Le biscotto ? Un mot évoquant certes un biscuit, mais surtout un concept capable de donner des sueurs froides à tous les Italiens suivant, même de loin, le football.
L’Euro 2004, le drame
Si le terme biscotto est d’abord utilisé dans le monde hippique pour évoquer des biscuits « vitaminés » donnés aux chevaux pour des performances améliorées, il est vite transposé au football.
L’exemple parfait du biscotto, arrangement entre deux équipes pour un résultat convenant aux deux parties et, indirectement, nuisant à une autre entité, a lieu lors de la phase de groupes de l’Euro 2004.

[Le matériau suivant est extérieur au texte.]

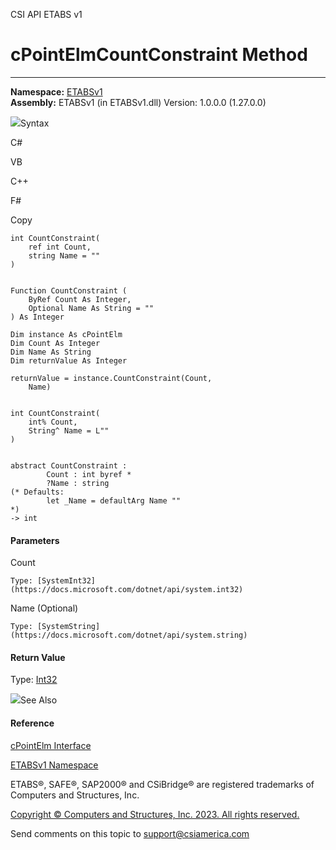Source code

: ﻿

CSI API ETABS v1

# cPointElmCountConstraint Method  
  
---  
  
**Namespace:** [ETABSv1](2780f1b8-2033-5289-2298-1cdb2a7508d9.htm)  
**Assembly:** ETABSv1 (in ETABSv1.dll) Version: 1.0.0.0 (1.27.0.0)

![](../icons/SectionExpanded.png)Syntax

C#

VB

C++

F#

Copy

    
    
    int CountConstraint(
    	ref int Count,
    	string Name = ""
    )
    
    
    Function CountConstraint ( 
    	ByRef Count As Integer,
    	Optional Name As String = ""
    ) As Integer
    
    Dim instance As cPointElm
    Dim Count As Integer
    Dim Name As String
    Dim returnValue As Integer
    
    returnValue = instance.CountConstraint(Count, 
    	Name)
    
    
    int CountConstraint(
    	int% Count, 
    	String^ Name = L""
    )
    
    
    abstract CountConstraint : 
            Count : int byref * 
            ?Name : string 
    (* Defaults:
            let _Name = defaultArg Name ""
    *)
    -> int 
    

#### Parameters

Count

    Type: [SystemInt32](https://docs.microsoft.com/dotnet/api/system.int32)  

Name (Optional)

    Type: [SystemString](https://docs.microsoft.com/dotnet/api/system.string)  

#### Return Value

Type: [Int32](https://docs.microsoft.com/dotnet/api/system.int32)

![](../icons/SectionExpanded.png)See Also

#### Reference

[cPointElm Interface](bda576bc-89c2-e0ab-1a2b-f0690e9ae4ae.htm)

[ETABSv1 Namespace](2780f1b8-2033-5289-2298-1cdb2a7508d9.htm)

ETABS®, SAFE®, SAP2000® and CSiBridge® are registered trademarks of Computers
and Structures, Inc.  

[Copyright © Computers and Structures, Inc. 2023. All rights
reserved.](http://www.csiamerica.com)

Send comments on this topic to
[support@csiamerica.com](mailto:support%40csiamerica.com?Subject=CSI%20API%20ETABS%20v1)


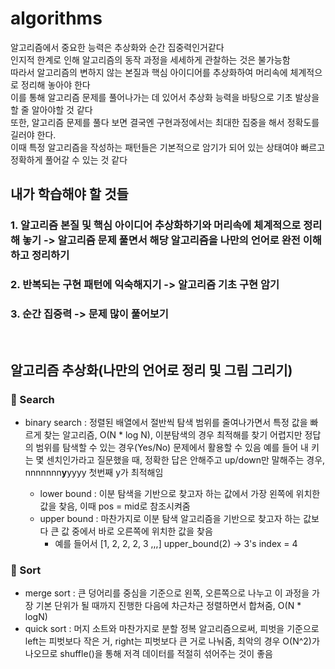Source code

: # algorithms

알고리즘에서 중요한 능력은 추상화와 순간 집중력인거같다
<br/>
인지적 한계로 인해 알고리즘의 동작 과정을 세세하게 관찰하는 것은 불가능함
<br/>
따라서 알고리즘의 변하지 않는 본질과 핵심 아이디어를 추상화하여 머리속에 체계적으로 정리해 놓아야 한다
<br/>
이를 통해 알고리즘 문제를 풀어나가는 데 있어서 추상화 능력을 바탕으로 기초 발상을 할 줄 알아야할 것 같다
<br/>
또한, 알고리즘 문제를 풀다 보면 결국엔 구현과정에서는 최대한 집중을 해서 정확도를 길러야 한다. 
<br/>
이때 특정 알고리즘을 작성하는 패턴들은 기본적으로 암기가 되어 있는 상태여야 빠르고 정확하게 풀어갈 수 있는 것 같다

## 내가 학습해야 할 것들

### 1. 알고리즘 본질 및 핵심 아이디어 추상화하기와 머리속에 체계적으로 정리해 놓기 -> 알고리즘 문제 풀면서 해당 알고리즘을 나만의 언어로 완전 이해하고 정리하기
### 2. 반복되는 구현 패턴에 익숙해지기 -> 알고리즘 기초 구현 암기
### 3. 순간 집중력 -> 문제 많이 풀어보기

<br/>

## 알고리즘 추상화(나만의 언어로 정리 및 그림 그리기)

### 🎯 Search
- binary search : 정렬된 배열에서 절반씩 탐색 범위를 줄여나가면서 특정 값을 빠르게 찾는 알고리즘, O(N * log N), 이분탐색의 경우 최적해를 찾기 어렵지만 정답의 범위를 탐색할 수 있는 경우(Yes/No) 문제에서 활용할 수 있음 예를 들어 내 키는 몇 센치인가라고 질문했을 때, 정확한 답은 안해주고 up/down만 말해주는 경우, nnnnnnn<b>y</b>yyyy 첫번째 y가 최적해임
                  
  - lower bound : 이분 탐색을 기반으로 찾고자 하는 값에서 가장 왼쪽에 위치한 값을 찾음, 이때 pos = mid로 참조시켜줌
  - upper bound : 마찬가지로 이분 탐색 알고리즘을 기반으로 찾고자 하는 값보다 큰 값 중에서 바로 오른쪽에 위치한 값을 찾음
    - 예를 들어서 [1, 2, 2, 2, 3 ,,,] upper_bound(2) -> 3's index = 4 
 

### 🎹 Sort
- merge sort : 큰 덩어리를 중심을 기준으로 왼쪽, 오른쪽으로 나누고 이 과정을 가장 기본 단위가 될 때까지 진행한 다음에 차근차근 정렬하면서 합쳐줌, O(N * logN)
- quick sort : 머지 소트와 마찬가지로 분할 정복 알고리즘으로써, 피벗을 기준으로 left는 피벗보다 작은 거, right는 피벗보다 큰 거로 나눠줌, 최악의 경우 O(N^2)가 나오므로 shuffle()을 통해 저격 데이터를 적절히 섞어주는 것이 좋음


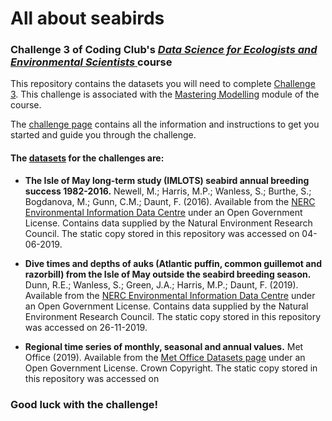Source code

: # All about seabirds
### Challenge 3 of Coding Club's <a href="https://ourcodingclub.github.io/course_home/" target="_blank"> *Data Science for Ecologists and Environmental Scientists* </a> course

This repository contains the datasets you will need to complete <a href="https://ourcodingclub.github.io/DL/challenge3.html" target="_blank">Challenge 3</a>. This challenge is associated with the <a href="https://ourcodingclub.github.io/course/mastering-modelling.html" target="_blank">Mastering Modelling</a> module of the course.

The <a href="https://ourcodingclub.github.io/DL/challenge3.html" target="_blank">challenge page</a> contains all the information and instructions to get you started and guide you through the challenge.

#### The [datasets](https://github.com/ourcodingclub/CC_course_challenge3/tree/master/data) for the challenges are:

+ **The Isle of May long-term study (IMLOTS) seabird annual breeding success 1982-2016.** Newell, M.; Harris, M.P.; Wanless, S.; Burthe, S.; Bogdanova, M.; Gunn, C.M.; Daunt, F. (2016). Available from the <a href="https://doi.org/10.5285/02c98a4f-8e20-4c48-8167-1cd5044c4afe" target="_blank">NERC Environmental Information Data Centre</a> under an Open Government License. Contains data supplied by the Natural Environment Research Council. The static copy stored in this repository was accessed on 04-06-2019.

+ **Dive times and depths of auks (Atlantic puffin, common guillemot and razorbill) from the Isle of May outside the seabird breeding season.** Dunn, R.E.; Wanless, S.; Green, J.A.; Harris, M.P.; Daunt, F. (2019). Available from the <a href="https://doi.org/10.5285/6ab0ee70-96f8-41e6-a3e3-6f4c31fa5372" target="_blank">NERC Environmental Information Data Centre</a> under an Open Government License. Contains data supplied by the Natural Environment Research Council. The static copy stored in this repository was accessed on 26-11-2019.

+ **Regional time series of monthly, seasonal and annual values.** Met Office (2019). Available from the <a href="https://www.metoffice.gov.uk/climate/uk/summaries/datasets" target="_blank">Met Office Datasets page</a> under an Open Government License. Crown Copyright. The static copy stored in this repository was accessed on 

### Good luck with the challenge!
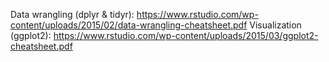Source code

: Data wrangling (dplyr & tidyr): https://www.rstudio.com/wp-content/uploads/2015/02/data-wrangling-cheatsheet.pdf
Visualization (ggplot2): https://www.rstudio.com/wp-content/uploads/2015/03/ggplot2-cheatsheet.pdf
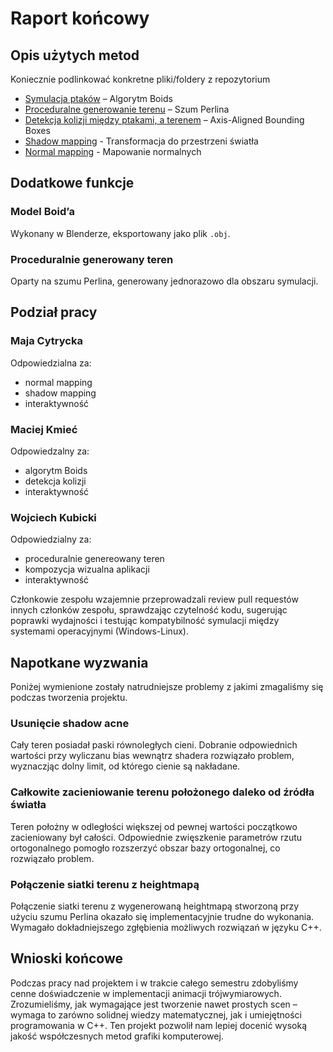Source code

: # Raport końcowy

## Opis użytych metod

Koniecznie podlinkować konkretne pliki/foldery z repozytorium

- [Symulacja ptaków](https://github.com/kjubik/grk-projekt/blob/dev/cw%207/src/boids/Boid.h) – Algorytm Boids
- [Proceduralne generowanie terenu](https://github.com/kjubik/grk-projekt/blob/dev/cw%207/src/boids/Terrain.h) – Szum Perlina
- [Detekcja kolizji między ptakami, a terenem](https://github.com/kjubik/grk-projekt/blob/dev/cw%207/src/boids/Boid.h#L113) – Axis-Aligned Bounding Boxes
- [Shadow mapping](https://github.com/kjubik/grk-projekt/tree/dev/cw%207/shaders) - Transformacja do przestrzeni światła
- [Normal mapping](https://github.com/kjubik/grk-projekt/tree/dev/cw%207/shaders) - Mapowanie normalnych

## Dodatkowe funkcje
### Model Boid’a
Wykonany w Blenderze, eksportowany jako plik `.obj`.
### Proceduralnie generowany teren
Oparty na szumu Perlina, generowany jednorazowo dla obszaru symulacji.

## Podział pracy
### Maja Cytrycka
Odpowiedzialna za:
- normal mapping
- shadow mapping
- interaktywność
### Maciej Kmieć
Odpowiedzalny za:
- algorytm Boids
- detekcja kolizji
- interaktywność
### Wojciech Kubicki
Odpowiedzialny za:
- proceduralnie genereowany teren
- kompozycja wizualna aplikacji
- interaktywność

Członkowie zespołu wzajemnie przeprowadzali review pull requestów innych członków zespołu, sprawdzając czytelność kodu, sugerując poprawki wydajności i testując kompatybilność symulacji między systemami operacyjnymi (Windows-Linux).

## Napotkane wyzwania
Poniżej wymienione zostały natrudniejsze problemy z jakimi zmagaliśmy się podczas tworzenia projektu.
### Usunięcie shadow acne
Cały teren posiadał paski równoległych cieni. Dobranie odpowiednich wartości przy wyliczanu bias wewnątrz shadera rozwiązało problem, wyznaczjąc dolny limit, od którego cienie są nakładane.
### Całkowite zacieniowanie terenu położonego daleko od źródła światła
Teren położny w odległości większej od pewnej wartości początkowo zacieniowany był całości. Odpowiednie zwięszkenie parametrów rzutu ortogonalnego pomogło rozszerzyć obszar bazy ortogonalnej, co rozwiązało problem.
### Połączenie siatki terenu z heightmapą
Połączenie siatki terenu z wygenerowaną heightmapą stworzoną przy użyciu szumu Perlina okazało się implementacyjnie trudne do wykonania. Wymagało dokładniejszego zgłębienia możliwych rozwiązań w języku C++.
## Wnioski końcowe
Podczas pracy nad projektem i w trakcie całego semestru zdobyliśmy cenne doświadczenie w implementacji animacji trójwymiarowych. Zrozumieliśmy, jak wymagające jest tworzenie nawet prostych scen – wymaga to zarówno solidnej wiedzy matematycznej, jak i umiejętności programowania w C++. Ten projekt pozwolił nam lepiej docenić wysoką jakość współczesnych metod grafiki komputerowej.

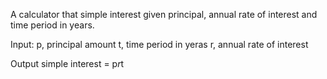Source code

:A calculator that simple interest given principal, annual rate of interest and time period in years.

Input:
  p, principal amount
  t, time period in yeras
  r, annual rate of interest
  
Output
  simple interest = p*r*t
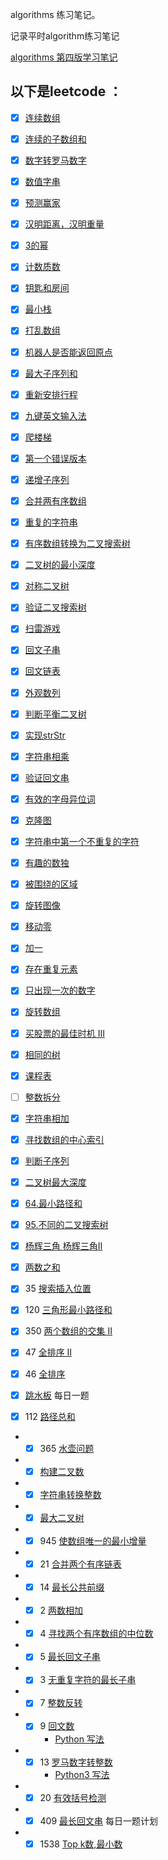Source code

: algorithms 练习笔记。

记录平时algorithm练习笔记

[algorithms 第四版学习笔记](algorithms4/README.md)



以下是leetcode ：
---

- [x] [连续数组](docs/docs/leetcode/连续数组.md)

- [x]  [连续的子数组和](docs/docs/leetcode/CheckSubarraySum.md)


- [x] [数字转罗马数字](docs/docs/leetcode/intToRoma-Q-12.md) 
  
- [x] [数值字串](docs/docs/leetcode/IsNumber.md)
- [x] [预测赢家](docs/docs/leetcode/PredictTheWinner.md)

- [x] [汉明距离，汉明重量](docs/docs/leetcode/Hamming.md)

- [x] [3的幂](docs/docs/leetcode/IsPowerOfThree.md)

- [x] [计数质数](docs/docs/leetcode/CountPrimes.md)

- [x] [钥匙和房间](docs/docs/leetcode/CanVisitAllRooms.md)

- [x] [最小栈](docs/docs/leetcode/MinStack.md)

- [x] [打乱数组](docs/docs/leetcode/UpsetArray.md)

- [x] [机器人是否能返回原点](docs/docs/leetcode/JudgeCircle.md)

- [x] [最大子序列和](docs/docs/leetcode/MaxSubArray.md)

- [x] [重新安排行程](docs/docs/leetcode/FindItinerary.md)

- [x] [九键英文输入法](docs/docs/leetcode/LetterCombinations.md)

- [x] [爬楼梯](docs/docs/leetcode/ClimbStairs.md)

- [x] [第一个错误版本](docs/docs/leetcode/FirstBadVersion.md)

- [x] [递增子序列](docs/docs/leetcode/FindSubsequences.md)

- [x] [合并两有序数组](docs/docs/leetcode/Merge.md)

- [x] [重复的字符串](docs/docs/leetcode/RrepeatedSubstringPattern.md)

- [x] [有序数组转换为二叉搜索树](docs/docs/leetcode/SortedArrayToBinarySearchTree.md)

- [x] [二叉树的最小深度](docs/docs/leetcode/MinDepth.md)

- [x] [对称二叉树](docs/docs/leetcode/IsSymmetric.md)

- [x] [验证二叉搜索树](docs/docs/leetcode/IsValidBST.md)

- [x] [扫雷游戏](docs/docs/leetcode/UpdateBoard.md)

- [x] [回文子串](docs/docs/leetcode/CountSubstrings.md)

- [x] [回文链表](docs/docs/leetcode/IsPalindromeTree.md)

- [x] [外观数列](docs/docs/leetcode/CountAndSay.md)

- [x] [判断平衡二叉树](docs/docs/leetcode/IsBalanced.md)

- [x] [实现strStr](docs/docs/leetcode/StrStr.md)

- [x] [字符串相乘](docs/docs/leetcode/Multiply.md)

- [x] [验证回文串](docs/docs/leetcode/IsPalindrome.md)

- [x] [有效的字母异位词](docs/docs/leetcode/IsAnagram.md)

- [x] [克隆图](docs/docs/leetcode/CloneGraph.md)

- [x] [字符串中第一个不重复的字符](docs/docs/leetcode/FirstUniqChar.md)

- [x] [有趣的数独](docs/docs/leetcode/IsValidSudoku.md)

- [x] [被围绕的区域](docs/docs/leetcode/Solve.md)

- [x] [旋转图像](docs/docs/leetcode/RotateMatrix.md)

- [x] [移动零](docs/docs/leetcode/MoveZeroes.md)

- [x] [加一](PlusOne.md)

- [x] [存在重复元素](docs/docs/leetcode/ContainsDuplicate.md)

- [x] [只出现一次的数字](docs/docs/leetcode/SingleNumber.md)

- [x] [旋转数组](docs/docs/leetcode/Rotate.md)
- [x] [买股票的最佳时机 Ⅲ](docs/docs/leetcode/MaxProfit.md)
- [x] [相同的树](docs/docs/leetcode/IsSameTree.md)

- [x]  [课程表](docs/docs/leetcode/CanFinish.md)

- [ ] [整数拆分](docs/docs/leetcode/IntegerBreak.md)

- [x] [字符串相加](docs/docs/leetcode/AddString.md)

- [x] [寻找数组的中心索引](docs/docs/leetcode/PivotIndex.md)

- [x] [判断子序列](docs/docs/leetcode/IsSubsequence.md)

- [x] [二叉树最大深度](docs/docs/leetcode/MaxDepth.md)

- [x] [64.最小路径和](docs/docs/leetcode/MinPathSum.md)

- [x] [95.不同的二叉搜索树](docs/docs/leetcode/GenerateTrees.md)

- [x] [杨辉三角 ](docs/docs/leetcode/Generate.md) [杨辉三角Ⅱ](docs/docs/leetcode/GetRow.md)

- [x] [两数之和](docs/docs/leetcode/TwoSum.md)

- [x] 35 [搜索插入位置](docs/docs/leetcode/SearchInsert.md)

- [x] 120 [三角形最小路径和](docs/docs/leetcode/MininumTotal.md)

- [x] 350 [两个数组的交集 Ⅱ](docs/docs/leetcode/Intersect.md)

- [x] 47 [全排序 Ⅱ](docs/docs/leetcode/PermuteUnique.md)

- [x] 46 [全排序](docs/docs/leetcode/Permute.md)

- [x] [跳水板](docs/docs/leetcode/DivingBoard.md)  每日一题

- [x]  112 [路径总和](docs/docs/leetcode/HasPathSum.md)

* - [x] 365 [水壶问题](leetcode/app/src/main/java/top/werls/leetcode/CanMeasureWater.java) 
* - [x] [构建二叉数](docs/docs/leetcode/reConstructBinaryTree.md)
* - [x] [字符串转换整数](docs/docs/leetcode/MyAtoi.MD)
* - [x]  [最大二叉树](docs/docs/leetcode/ConstructMaximumBinaryTree.md)
* - [x] 945 [使数组唯一的最小增量](docs/docs/leetcode/MinIncrementForUnique.md)
* - [x]  21 [合并两个有序链表](docs/docs/leetcode/Twenty_one.md)
* - [x] 14 [最长公共前缀](docs/docs/leetcode/Fourteen.md)
* - [x] 2 [两数相加](leetcode/app/src/main/java/top/werls/leetcode/QuestionOne.java)
* - [x]  4 [寻找两个有序数组的中位数](leetcode/app/src/main/java/top/werls/leetcode/Four.java)
* - [x] 5 [最长回文子串](docs/docs/leetcode/Fives.md)
* - [x] 3 [无重复字符的最长子串](leetcode/app/src/main/java/top/werls/leetcode/Three.java)
* - [x] 7 [整数反转](leetcode/app/src/main/java/top/werls/leetcode/seven.java)
* - [x] 9 [回文数](leetcode/app/src/main/java/top/werls/leetcode/Nine.java) 
      * [Python 写法](/docs/docs/leetcode/Nine.md)
* - [x] 13 [罗马数字转整数](leetcode/app/src/main/java/top/werls/leetcode/Twenty.java)
       * [Python3 写法](docs/docs/leetcode/Thirteen.md)
* - [x] 20 [有效括号检测](leetcode/app/src/main/java/top/werls/leetcode/Twenty.java)
* - [x] 409 [最长回文串](leetcode/app/src/main/java/top/werls/leetcode/LongestPalindrome.java) 每日一题计划
* - [x] 1538 [Top k数,最小数](leetcode/app/src/main/java/top/werls/leetcode/GetLeastNumbers.java)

Pour la dernière journée du groupe C, l’Italie affronte la Bulgarie. Une victoire qualifierait les hommes de Trapattoni à une exception près : si le Danemark et la Suède terminaient leur rencontre sur un nul avec beaucoup de buts. La presse l’annonce, le redoute, tandis que plusieurs joueurs affirment que si cela se produit il faudra une enquête de l’UEFA.
Résultat ? 2-2 entre les deux nations nordiques qui se qualifient à la différence de buts et éliminent une Italie qui criera autant au scandale qu’elle remettra en cause ses deux nuls poussifs face à à la Suède et au Danemark en début de compétition.
2012, la peur
Huit ans plus tard, un nouveau biscotto majeur est redouté pour la Nazionale à l’Euro. Obligée de battre l’Irlande lors de la dernière journée du groupe, l’équipe de Prandelli doit espérer que l’Espagne et la Croatie ne terminent pas leur match sur un nul très fourni en buts.
Pendant plusieurs jours, la presse évoque quotidiennement et abondamment le sujet, remue les souvenirs douloureux de 2004… avant que l’Espagne ne dispose de la Croatie 1-0. Plus de peur que de mal, mais le traumatisme est bien présent.
Complot
Le biscotto a ceci de vicieux qu’il ne peut être que très rarement prouvé et reste la grande majorité du temps une suspicion. Voire du complotisme ?
Dans le pays où les intrigues politiques courent depuis la Rome antique et où les procès rocambolesques impliquant Berlusconi et de nombreuses personnalités s’enchaînent depuis des décennies, les Italiens ont tendance à douter et à ne pas se fier aux apparences. Au point que la « detrologia », terme souvent utilisé par la presse pour nommer « l’étude de ce qui se cache derrière », littéralement, est une discipline à laquelle beaucoup de Transalpins aiment s’adonner.
Éternel recommencement
Que le Real Madrid et Gladbach fassent match nul et se qualifient au détriment de l’Inter ou non, peu importe. D’ailleurs, rien ne dit que les hommes de Conte battront la solide équipe ukrainienne de Donetsk.
Mais l’évocation de cette simple hypothèse aura suffi à faire ressurgir de profondes blessures et peurs. Et occultera en partie, cette fois, le fait que l’Inter aura très mal débuté sa campagne européenne avec seulement une victoire en cinq rencontres dans un groupe abordable, et sera le seul fautif s’il ne parvient pas à atteindre les huitièmes de finale.